Ukraine war: Explosions rock Russian-held areas far from front
Global News
Ukraine has been making use since last month of advanced rockets supplied by the West to strike sites that are behind Russian lines.
Explosions erupted overnight near military bases deep within Russian-held areas of Ukraine and in Russia itself, an apparent display of Kyiv’s growing ability to wreak havoc on Moscow’s logistics far from front lines.
Ukraine also issued a new warning about a frontline nuclear power station where it said it believed Moscow was planning a “large-scale provocation” as a justification to decouple the plant from the Ukrainian power grid and connect it to Russia’s.
In Crimea – the peninsula Russia seized and annexed in 2014 – explosions were reported near an air base in Belbek, on the southwest coast near Sevastopol, headquarters of Russia’s Black Sea Fleet. On the opposite end of the peninsula, the sky was also lit up at Kerch near a huge bridge to Russia, with what Russia said was fire from its air defences.
Inside Russia, two villages were evacuated after explosions at an ammunition dump in Belgorod province, near the Ukrainian border but more than 100 km from territory controlled by Ukrainian forces.
Kyiv has cultivated an atmosphere of ambiguity around such explosions by withholding official comment on incidents in Crimea or inside Russia, while hinting that it was behind them, using long-range weapons or sabotage.

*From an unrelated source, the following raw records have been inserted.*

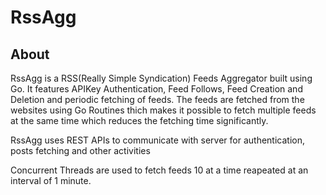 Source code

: # RssAgg

## About
RssAgg is a RSS(Really Simple Syndication) Feeds Aggregator built using Go. It features APIKey Authentication, Feed Follows, Feed Creation and Deletion and periodic fetching of feeds. The feeds are fetched from the websites using Go Routines thich makes it possible to fetch multiple feeds at the same time which reduces the fetching time significantly.

RssAgg uses REST APIs to communicate with server for authentication, posts fetching and other activities

Concurrent Threads are used to fetch feeds 10 at a time reapeated at an interval of 1 minute.
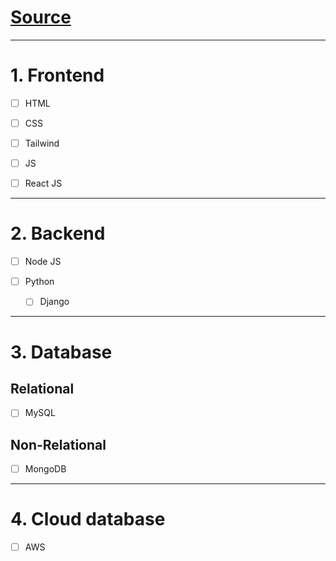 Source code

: # [Source](https://drive.google.com/file/d/1hH80gU80FCzz82AKMypFzWzqKaojEaTM/view?usp=drivesdk)

---

# 1. Frontend

- [ ] HTML

- [ ] CSS

- [ ] Tailwind

- [ ] JS

- [ ] React JS

---

# 2. Backend

- [ ] Node JS

- [ ] Python

    - [ ] Django
    
---

# 3. Database

## Relational

- [ ] MySQL

## Non-Relational

- [ ] MongoDB

---

# 4. Cloud database

- [ ] AWS
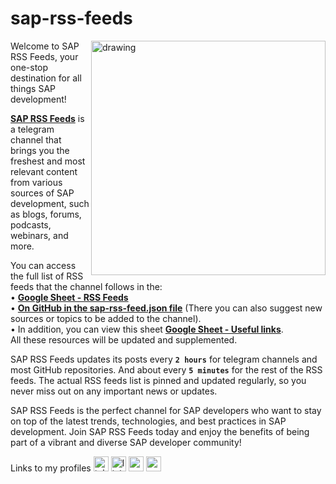 # sap-rss-feeds
<img align="right" src="https://github.com/indywka/sap-rss-feed/assets/16324200/4a1e19c6-efdb-4e6f-91e6-43406bbecaf0" alt="drawing" width="375"/>
<!---/<img align="right" src="https://github.com/indywka/sap-rss-feed/assets/16324200/69c0179f-9453-41c6-aaa0-b5bdbd674e84" alt="drawing" width="375"/>-->

Welcome to SAP RSS Feeds, your one-stop destination for all things SAP development!

**[SAP RSS Feeds](https://t.me/sapfeeds)** is a telegram channel that brings you the freshest and most relevant content from various sources of SAP development, such as blogs, forums, podcasts, webinars, and more.

You can access the full list of RSS feeds that the channel follows in the:\
• **[Google Sheet - RSS Feeds](https://docs.google.com/spreadsheets/d/1tkbil1VcysRJKN-l1g6OpY3C_FahImzt7nFIHUx-9As/edit#gid=448724122)**\
• **[On GitHub in the sap-rss-feed.json file](https://github.com/indywka/sap-rss-feed/blob/main/sap_rss_feed.json)** (There you can also suggest new sources or topics to be added to the channel).\
• In addition, you can view this sheet **[Google Sheet - Useful links](https://docs.google.com/spreadsheets/d/1tkbil1VcysRJKN-l1g6OpY3C_FahImzt7nFIHUx-9As/edit#gid=2011535277)**.\
All these resources will be updated and supplemented.

SAP RSS Feeds updates its posts every **`2 hours`** for telegram channels and most GitHub repositories. And about every **`5 minutes`** for the rest of the RSS feeds. The actual RSS feeds list is pinned and updated regularly, so you never miss out on any important news or updates.

SAP RSS Feeds is the perfect channel for SAP developers who want to stay on top of the latest trends, technologies, and best practices in SAP development. Join SAP RSS Feeds today and enjoy the benefits of being part of a vibrant and diverse SAP developer community!

Links to my profiles [<img width="24" height="24" src="https://img.icons8.com/fluency/48/telegram-app.png" alt="telegram-app"/>](https://t.me/eduardminchyk "Telegram") [<img width="24" height="24" src="https://img.icons8.com/color/48/linkedin.png" alt="linkedin"/>](https://www.linkedin.com/in/eduardminchyk/ "LinkedIn") [<img width="24" height="24" src="https://img.icons8.com/color/48/sap.png" alt="sap"/>](https://community.sap.com/t5/user/viewprofilepage/user-id/649881 "SAP") [<img width="24" height="24" src="https://img.icons8.com/external-tal-revivo-bold-tal-revivo/24/228BE6/external-github-with-cat-logo-an-online-community-for-software-development-logo-bold-tal-revivo.png" alt="external-github-with-cat-logo-an-online-community-for-software-development-logo-bold-tal-revivo"/>](https://github.com/indywka "Github")
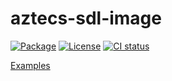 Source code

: # aztecs-sdl-image

[![Package](https://img.shields.io/hackage/v/aztecs-sdl-image.svg)](https://hackage.haskell.org/package/aztecs-sdl-image)
[![License](https://img.shields.io/badge/license-BSD3-blue.svg)](https://github.com/matthunz/aztecs/blob/main/packages/aztecs-sdl-image/LICENSE)
[![CI status](https://github.com/matthunz/aztecs/actions/workflows/ci.yml/badge.svg)](https://github.com/matthunz/aztecs/actions)

[Examples](https://github.com/matthunz/aztecs/blob/main/packages/aztecs-sdl-image/examples)
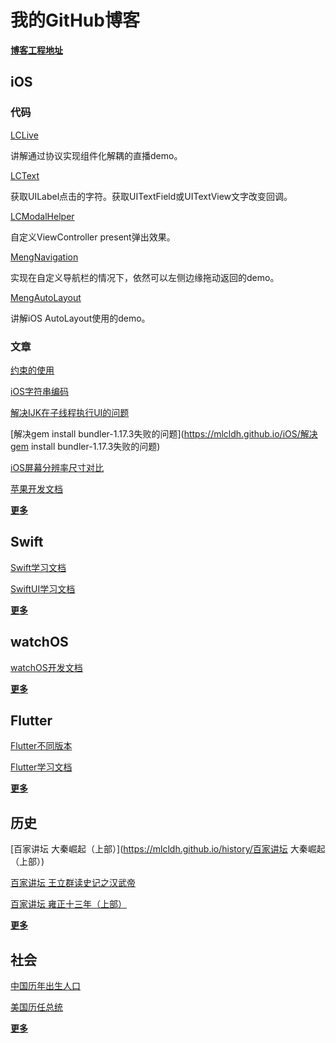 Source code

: # 我的GitHub博客

**[博客工程地址](https://github.com/mlcldh/mlcldh.github.io)**

## iOS

### 代码

[LCLive](https://github.com/mlcldh/LCLive)

讲解通过协议实现组件化解耦的直播demo。

[LCText](https://github.com/mlcldh/LCText)

获取UILabel点击的字符。获取UITextField或UITextView文字改变回调。

[LCModalHelper](https://github.com/mlcldh/LCModalHelper)

自定义ViewController present弹出效果。

[MengNavigation](https://github.com/mlcldh/MengNavigation)

实现在自定义导航栏的情况下，依然可以左侧边缘拖动返回的demo。

[MengAutoLayout](https://github.com/mlcldh/MengAutoLayout)

讲解iOS AutoLayout使用的demo。

### 文章

[约束的使用](https://mlcldh.github.io/iOS/约束的使用)

[iOS字符串编码](https://mlcldh.github.io/iOS/iOS字符串编码)

[解决IJK在子线程执行UI的问题](https://mlcldh.github.io/iOS/解决IJK在子线程执行UI的问题)

[解决gem install bundler-1.17.3失败的问题](https://mlcldh.github.io/iOS/解决gem install bundler-1.17.3失败的问题)

[iOS屏幕分辨率尺寸对比](https://mlcldh.github.io/iOS/iOS屏幕分辨率尺寸对比)

[苹果开发文档](https://mlcldh.github.io/iOS/苹果开发文档)

**[更多](https://mlcldh.github.io/iOS/)**

## Swift

[Swift学习文档](https://mlcldh.github.io/Swift/Swift学习文档)

[SwiftUI学习文档](https://mlcldh.github.io/Swift/SwiftUI学习文档)

**[更多](https://mlcldh.github.io/Swift/)**

## watchOS

[watchOS开发文档](https://mlcldh.github.io/watchOS/watchOS开发文档)

**[更多](https://mlcldh.github.io/watchOS/)**

## Flutter

[Flutter不同版本](https://mlcldh.github.io/Flutter/Flutter不同版本)

[Flutter学习文档](https://mlcldh.github.io/Flutter/Flutter学习文档)

**[更多](https://mlcldh.github.io/Flutter/)**

## 历史

[百家讲坛 大秦崛起（上部）](https://mlcldh.github.io/history/百家讲坛 大秦崛起（上部）)

[百家讲坛 王立群读史记之汉武帝](https://mlcldh.github.io/history/%E7%99%BE%E5%AE%B6%E8%AE%B2%E5%9D%9B%20%E7%8E%8B%E7%AB%8B%E7%BE%A4%E8%AF%BB%E5%8F%B2%E8%AE%B0%E4%B9%8B%E6%B1%89%E6%AD%A6%E5%B8%9D)

[百家讲坛 雍正十三年（上部）](https://mlcldh.github.io/history/%E7%99%BE%E5%AE%B6%E8%AE%B2%E5%9D%9B%20%E9%9B%8D%E6%AD%A3%E5%8D%81%E4%B8%89%E5%B9%B4%EF%BC%88%E4%B8%8A%E9%83%A8%EF%BC%89)

**[更多](https://mlcldh.github.io/history/)**

## 社会

[中国历年出生人口](https://mlcldh.github.io/society/中国历年出生人口)

[美国历任总统](https://mlcldh.github.io/society/美国历任总统)

**[更多](https://mlcldh.github.io/society/)**

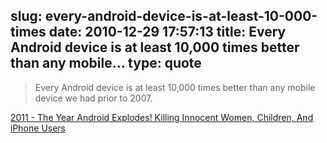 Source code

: slug: every-android-device-is-at-least-10-000-times
date: 2010-12-29 17:57:13
title: Every Android device is at least 10,000 times better than any mobile...
type: quote
---

> Every Android device is at least 10,000 times better than any mobile device we had prior to 2007.

[2011 - The Year Android Explodes! Killing Innocent Women, Children, And iPhone Users](http://tcrn.ch/fLADVv)
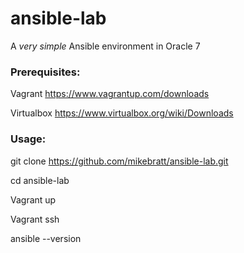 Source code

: # ansible-lab

A *very simple* Ansible environment in Oracle 7

### Prerequisites:

Vagrant     https://www.vagrantup.com/downloads

Virtualbox  https://www.virtualbox.org/wiki/Downloads

### Usage:

git clone https://github.com/mikebratt/ansible-lab.git

cd ansible-lab

Vagrant up

Vagrant ssh

ansible --version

Russian officials reported no one hurt in Crimea or Belgorod. They said they had shot down drones in Belbek and Kerch, and confirmed that they had ordered the evacuation of two villages in Belgorod where they were investigating the cause of a fire.
“It certainly looks bad – or good – dependent on the perspective,” tweeted former Swedish Prime Minister Carl Bildt, with video showing huge flames and smoke in the night sky, purportedly at the Russian base in Belbek. Reuters could not confirm the authenticity of the video.
Closer to the front, Kyiv also announced a number of strikes overnight behind Russian lines in southern Kherson province, including at a bridge at the Kakhovska Dam, one of the last routes for Russia to supply thousands of troops on west bank of the Dnipro River.